▶ _WHAT THE TASK ASKS_:
A single number is required: the count of lines in the records below that contain the word "joins".

▶ _DATA PROVIDED_:
_____
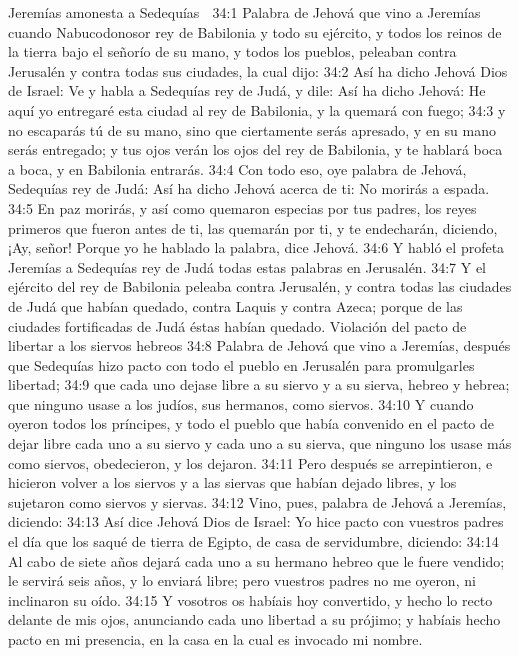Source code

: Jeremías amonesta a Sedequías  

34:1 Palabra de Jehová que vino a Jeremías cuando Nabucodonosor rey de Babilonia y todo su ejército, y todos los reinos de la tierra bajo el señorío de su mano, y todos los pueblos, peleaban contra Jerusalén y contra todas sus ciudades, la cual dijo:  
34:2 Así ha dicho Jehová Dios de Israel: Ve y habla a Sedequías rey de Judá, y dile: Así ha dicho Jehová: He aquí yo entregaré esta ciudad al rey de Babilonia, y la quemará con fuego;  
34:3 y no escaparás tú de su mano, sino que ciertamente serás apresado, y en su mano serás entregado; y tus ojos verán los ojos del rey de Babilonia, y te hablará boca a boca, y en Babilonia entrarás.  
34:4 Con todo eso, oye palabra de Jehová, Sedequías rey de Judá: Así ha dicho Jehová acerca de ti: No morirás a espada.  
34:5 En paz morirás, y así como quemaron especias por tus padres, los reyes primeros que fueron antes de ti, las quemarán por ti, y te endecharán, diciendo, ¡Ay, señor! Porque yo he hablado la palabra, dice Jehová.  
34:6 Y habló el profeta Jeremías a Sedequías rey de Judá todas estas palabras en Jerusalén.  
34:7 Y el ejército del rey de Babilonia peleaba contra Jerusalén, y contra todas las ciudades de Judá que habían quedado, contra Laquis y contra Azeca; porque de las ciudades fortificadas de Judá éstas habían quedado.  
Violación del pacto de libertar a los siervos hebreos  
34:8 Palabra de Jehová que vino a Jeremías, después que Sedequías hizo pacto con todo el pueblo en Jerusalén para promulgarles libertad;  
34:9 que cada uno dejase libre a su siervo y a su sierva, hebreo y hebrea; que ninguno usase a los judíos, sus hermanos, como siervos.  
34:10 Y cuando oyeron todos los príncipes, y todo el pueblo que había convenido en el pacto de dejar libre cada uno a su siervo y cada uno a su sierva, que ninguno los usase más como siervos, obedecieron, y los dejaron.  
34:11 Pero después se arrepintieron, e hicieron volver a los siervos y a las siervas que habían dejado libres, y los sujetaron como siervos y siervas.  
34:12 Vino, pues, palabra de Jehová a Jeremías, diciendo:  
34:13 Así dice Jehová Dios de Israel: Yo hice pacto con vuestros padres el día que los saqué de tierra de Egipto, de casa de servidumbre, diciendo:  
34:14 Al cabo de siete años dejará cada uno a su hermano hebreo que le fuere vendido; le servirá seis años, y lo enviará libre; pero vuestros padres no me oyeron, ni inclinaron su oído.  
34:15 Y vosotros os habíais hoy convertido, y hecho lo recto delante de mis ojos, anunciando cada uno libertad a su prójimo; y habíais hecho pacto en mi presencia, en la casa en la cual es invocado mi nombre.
_____
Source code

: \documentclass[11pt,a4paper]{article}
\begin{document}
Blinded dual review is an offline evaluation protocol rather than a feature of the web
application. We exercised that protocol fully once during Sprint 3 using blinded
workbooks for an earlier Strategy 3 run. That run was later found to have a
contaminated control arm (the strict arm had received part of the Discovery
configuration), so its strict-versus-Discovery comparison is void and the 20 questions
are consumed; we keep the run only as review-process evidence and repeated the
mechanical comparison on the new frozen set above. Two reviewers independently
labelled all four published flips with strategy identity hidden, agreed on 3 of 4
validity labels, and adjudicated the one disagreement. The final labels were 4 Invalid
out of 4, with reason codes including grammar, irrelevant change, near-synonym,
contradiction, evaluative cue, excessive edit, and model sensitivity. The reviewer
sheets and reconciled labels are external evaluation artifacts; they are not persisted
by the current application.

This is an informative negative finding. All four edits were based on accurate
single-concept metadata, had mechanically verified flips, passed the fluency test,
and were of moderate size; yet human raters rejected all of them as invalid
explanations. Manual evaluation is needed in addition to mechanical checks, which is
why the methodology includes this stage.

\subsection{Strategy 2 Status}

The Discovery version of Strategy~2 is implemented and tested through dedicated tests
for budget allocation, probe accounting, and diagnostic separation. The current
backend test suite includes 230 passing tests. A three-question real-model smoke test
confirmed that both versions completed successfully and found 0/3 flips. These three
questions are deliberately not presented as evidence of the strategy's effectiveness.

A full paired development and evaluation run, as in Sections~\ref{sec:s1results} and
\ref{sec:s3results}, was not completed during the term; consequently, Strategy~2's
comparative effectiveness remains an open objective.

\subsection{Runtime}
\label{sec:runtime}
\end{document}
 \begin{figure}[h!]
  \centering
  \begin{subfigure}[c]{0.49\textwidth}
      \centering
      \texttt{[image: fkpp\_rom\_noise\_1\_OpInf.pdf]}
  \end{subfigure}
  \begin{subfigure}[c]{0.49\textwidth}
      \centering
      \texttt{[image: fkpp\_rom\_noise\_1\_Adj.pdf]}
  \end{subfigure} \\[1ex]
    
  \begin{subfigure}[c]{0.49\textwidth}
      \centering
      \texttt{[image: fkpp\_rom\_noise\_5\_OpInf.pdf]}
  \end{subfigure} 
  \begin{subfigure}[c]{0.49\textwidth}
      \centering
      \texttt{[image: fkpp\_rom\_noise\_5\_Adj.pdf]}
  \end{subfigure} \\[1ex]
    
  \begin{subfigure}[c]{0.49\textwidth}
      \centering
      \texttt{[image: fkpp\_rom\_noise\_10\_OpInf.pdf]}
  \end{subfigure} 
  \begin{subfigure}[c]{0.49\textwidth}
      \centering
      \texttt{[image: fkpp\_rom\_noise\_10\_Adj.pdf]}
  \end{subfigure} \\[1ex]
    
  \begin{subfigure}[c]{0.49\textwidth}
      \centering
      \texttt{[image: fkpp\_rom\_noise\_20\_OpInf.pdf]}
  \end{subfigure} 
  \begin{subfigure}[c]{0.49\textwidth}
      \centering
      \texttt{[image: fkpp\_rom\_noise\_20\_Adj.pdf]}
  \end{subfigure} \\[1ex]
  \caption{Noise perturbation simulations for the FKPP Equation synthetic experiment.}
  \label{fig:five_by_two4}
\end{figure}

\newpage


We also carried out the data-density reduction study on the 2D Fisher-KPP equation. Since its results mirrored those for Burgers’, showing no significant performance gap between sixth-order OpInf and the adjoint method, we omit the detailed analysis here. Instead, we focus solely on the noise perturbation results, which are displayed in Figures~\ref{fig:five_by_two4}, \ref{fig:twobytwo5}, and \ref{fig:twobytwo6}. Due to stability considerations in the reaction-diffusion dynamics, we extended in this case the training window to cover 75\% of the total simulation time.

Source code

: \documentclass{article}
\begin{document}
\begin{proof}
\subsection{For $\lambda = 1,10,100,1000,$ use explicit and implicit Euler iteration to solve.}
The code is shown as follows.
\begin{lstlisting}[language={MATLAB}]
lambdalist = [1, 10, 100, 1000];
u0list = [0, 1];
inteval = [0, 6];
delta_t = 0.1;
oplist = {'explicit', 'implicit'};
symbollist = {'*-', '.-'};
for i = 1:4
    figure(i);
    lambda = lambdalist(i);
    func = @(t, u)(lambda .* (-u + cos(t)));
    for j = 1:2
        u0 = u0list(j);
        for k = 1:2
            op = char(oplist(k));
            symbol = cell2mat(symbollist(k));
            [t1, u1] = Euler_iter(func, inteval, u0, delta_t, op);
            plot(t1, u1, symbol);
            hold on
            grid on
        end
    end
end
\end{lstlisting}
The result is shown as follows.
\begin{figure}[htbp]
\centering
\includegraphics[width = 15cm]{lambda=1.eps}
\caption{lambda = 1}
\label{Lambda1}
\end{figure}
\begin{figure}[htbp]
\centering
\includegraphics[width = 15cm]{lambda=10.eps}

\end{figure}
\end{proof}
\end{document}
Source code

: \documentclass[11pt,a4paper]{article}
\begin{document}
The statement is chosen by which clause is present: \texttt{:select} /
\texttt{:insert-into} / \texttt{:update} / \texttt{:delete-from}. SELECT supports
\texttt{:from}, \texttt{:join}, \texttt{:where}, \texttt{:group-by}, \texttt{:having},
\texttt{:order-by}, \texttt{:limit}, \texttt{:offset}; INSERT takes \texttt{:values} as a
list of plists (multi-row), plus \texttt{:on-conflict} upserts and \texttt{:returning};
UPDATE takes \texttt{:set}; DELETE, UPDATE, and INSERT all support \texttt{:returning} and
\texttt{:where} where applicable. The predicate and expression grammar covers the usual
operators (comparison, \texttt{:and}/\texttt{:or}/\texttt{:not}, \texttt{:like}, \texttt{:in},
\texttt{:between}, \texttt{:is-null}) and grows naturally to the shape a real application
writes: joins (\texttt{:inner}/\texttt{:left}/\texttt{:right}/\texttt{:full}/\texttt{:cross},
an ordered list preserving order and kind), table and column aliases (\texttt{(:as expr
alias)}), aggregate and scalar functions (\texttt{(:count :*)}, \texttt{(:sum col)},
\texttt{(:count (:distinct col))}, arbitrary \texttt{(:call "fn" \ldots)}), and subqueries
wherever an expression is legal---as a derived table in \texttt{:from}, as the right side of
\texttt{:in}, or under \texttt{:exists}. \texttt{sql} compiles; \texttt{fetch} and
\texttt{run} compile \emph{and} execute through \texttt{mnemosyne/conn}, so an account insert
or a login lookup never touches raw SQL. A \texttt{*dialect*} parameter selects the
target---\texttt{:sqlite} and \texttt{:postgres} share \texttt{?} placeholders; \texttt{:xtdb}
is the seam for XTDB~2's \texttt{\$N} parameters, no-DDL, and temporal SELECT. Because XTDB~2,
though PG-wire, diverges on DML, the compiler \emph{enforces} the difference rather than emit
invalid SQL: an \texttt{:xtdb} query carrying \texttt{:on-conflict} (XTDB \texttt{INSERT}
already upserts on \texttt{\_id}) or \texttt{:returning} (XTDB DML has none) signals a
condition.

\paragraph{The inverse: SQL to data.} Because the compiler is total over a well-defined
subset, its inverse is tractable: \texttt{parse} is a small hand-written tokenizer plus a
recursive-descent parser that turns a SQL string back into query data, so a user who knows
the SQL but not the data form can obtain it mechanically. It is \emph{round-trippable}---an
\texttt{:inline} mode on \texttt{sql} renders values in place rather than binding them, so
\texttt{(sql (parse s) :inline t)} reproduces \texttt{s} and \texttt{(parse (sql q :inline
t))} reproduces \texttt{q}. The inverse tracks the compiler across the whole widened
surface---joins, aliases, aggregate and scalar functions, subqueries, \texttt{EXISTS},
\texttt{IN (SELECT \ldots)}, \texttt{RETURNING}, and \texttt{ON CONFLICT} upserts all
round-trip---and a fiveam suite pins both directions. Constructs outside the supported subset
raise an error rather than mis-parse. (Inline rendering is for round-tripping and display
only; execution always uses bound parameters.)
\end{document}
_____
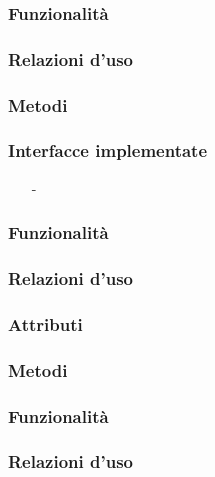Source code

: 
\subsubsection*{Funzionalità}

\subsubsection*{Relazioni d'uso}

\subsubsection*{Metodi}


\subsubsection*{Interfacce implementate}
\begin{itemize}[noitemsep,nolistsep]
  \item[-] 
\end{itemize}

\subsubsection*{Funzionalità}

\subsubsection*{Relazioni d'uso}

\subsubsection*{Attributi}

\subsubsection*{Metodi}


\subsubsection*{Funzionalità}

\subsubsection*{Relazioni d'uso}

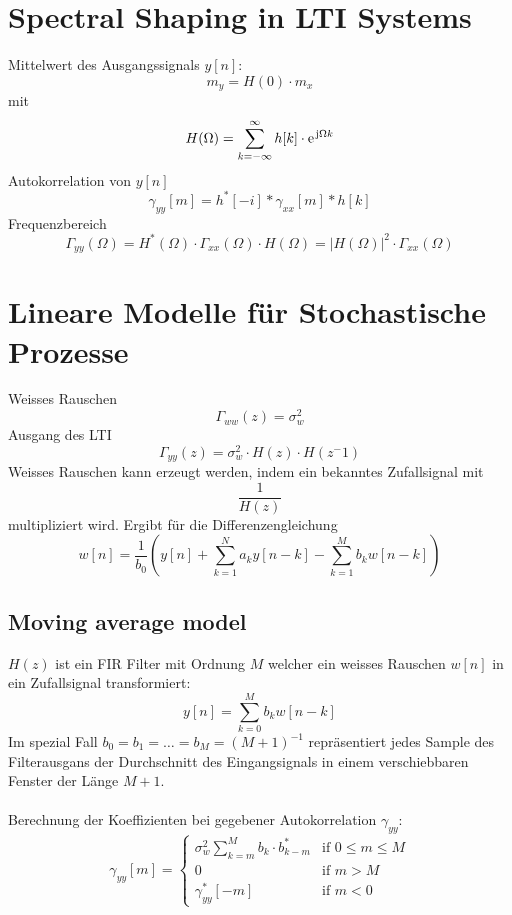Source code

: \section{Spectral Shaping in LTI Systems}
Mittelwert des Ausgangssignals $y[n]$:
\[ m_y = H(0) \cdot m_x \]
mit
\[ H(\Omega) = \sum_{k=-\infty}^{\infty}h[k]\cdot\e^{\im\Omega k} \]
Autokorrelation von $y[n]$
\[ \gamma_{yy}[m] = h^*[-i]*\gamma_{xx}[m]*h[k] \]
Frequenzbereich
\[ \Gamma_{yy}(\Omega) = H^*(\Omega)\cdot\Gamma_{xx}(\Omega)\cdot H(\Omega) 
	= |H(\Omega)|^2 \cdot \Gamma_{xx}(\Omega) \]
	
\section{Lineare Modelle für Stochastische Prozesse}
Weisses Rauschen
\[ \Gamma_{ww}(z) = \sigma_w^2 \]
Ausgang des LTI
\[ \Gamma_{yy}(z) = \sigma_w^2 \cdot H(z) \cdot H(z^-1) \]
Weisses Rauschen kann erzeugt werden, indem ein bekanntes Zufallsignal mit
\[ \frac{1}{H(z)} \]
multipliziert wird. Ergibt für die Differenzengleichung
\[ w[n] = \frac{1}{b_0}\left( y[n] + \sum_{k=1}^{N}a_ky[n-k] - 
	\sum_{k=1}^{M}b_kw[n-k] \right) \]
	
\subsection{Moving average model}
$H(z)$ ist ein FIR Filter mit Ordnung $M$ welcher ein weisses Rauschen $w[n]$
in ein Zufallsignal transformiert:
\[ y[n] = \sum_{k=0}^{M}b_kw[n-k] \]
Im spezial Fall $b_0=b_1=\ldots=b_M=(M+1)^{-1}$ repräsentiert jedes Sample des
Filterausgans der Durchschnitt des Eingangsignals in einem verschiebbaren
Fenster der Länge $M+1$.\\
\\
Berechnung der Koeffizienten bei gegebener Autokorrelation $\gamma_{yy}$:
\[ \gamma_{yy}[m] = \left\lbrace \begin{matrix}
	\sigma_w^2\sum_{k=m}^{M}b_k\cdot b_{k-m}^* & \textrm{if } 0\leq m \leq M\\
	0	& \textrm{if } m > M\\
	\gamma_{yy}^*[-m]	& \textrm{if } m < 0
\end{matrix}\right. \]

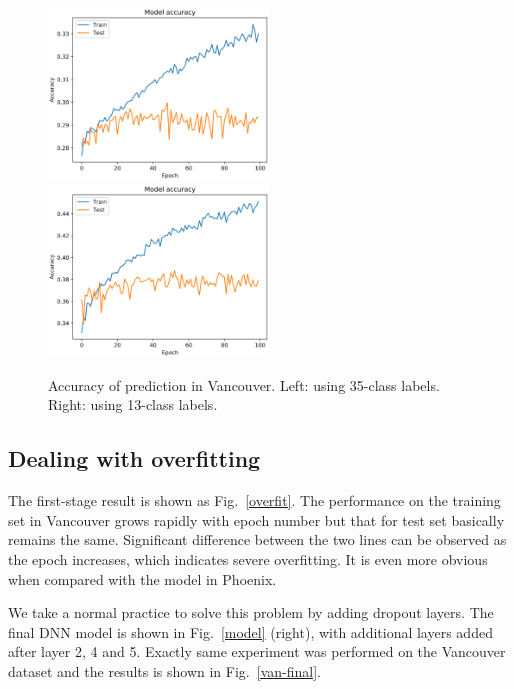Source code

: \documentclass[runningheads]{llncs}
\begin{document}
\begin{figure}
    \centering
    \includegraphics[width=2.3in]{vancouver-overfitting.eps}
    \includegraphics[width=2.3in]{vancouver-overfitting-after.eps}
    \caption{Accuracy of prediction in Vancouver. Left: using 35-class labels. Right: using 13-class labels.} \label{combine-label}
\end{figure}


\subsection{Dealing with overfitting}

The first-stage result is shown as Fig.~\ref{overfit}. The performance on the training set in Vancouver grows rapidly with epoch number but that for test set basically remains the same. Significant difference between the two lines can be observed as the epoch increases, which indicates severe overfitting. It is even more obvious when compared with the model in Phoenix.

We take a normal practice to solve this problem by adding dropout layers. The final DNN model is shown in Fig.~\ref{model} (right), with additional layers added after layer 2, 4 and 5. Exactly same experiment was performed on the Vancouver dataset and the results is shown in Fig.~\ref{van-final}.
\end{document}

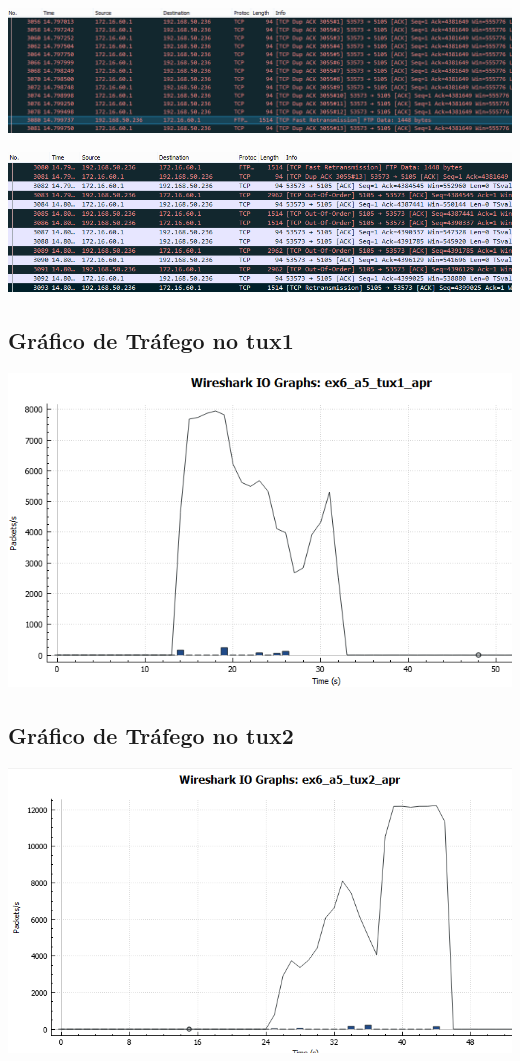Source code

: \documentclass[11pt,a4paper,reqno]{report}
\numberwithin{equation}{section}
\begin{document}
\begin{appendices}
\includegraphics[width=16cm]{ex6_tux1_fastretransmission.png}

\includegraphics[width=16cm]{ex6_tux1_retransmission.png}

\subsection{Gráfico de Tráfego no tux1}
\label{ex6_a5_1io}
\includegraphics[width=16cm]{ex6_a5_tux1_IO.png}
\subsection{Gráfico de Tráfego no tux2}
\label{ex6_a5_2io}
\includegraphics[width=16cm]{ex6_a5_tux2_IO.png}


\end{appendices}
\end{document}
_____
▶ _FINAL ANSWER_:
2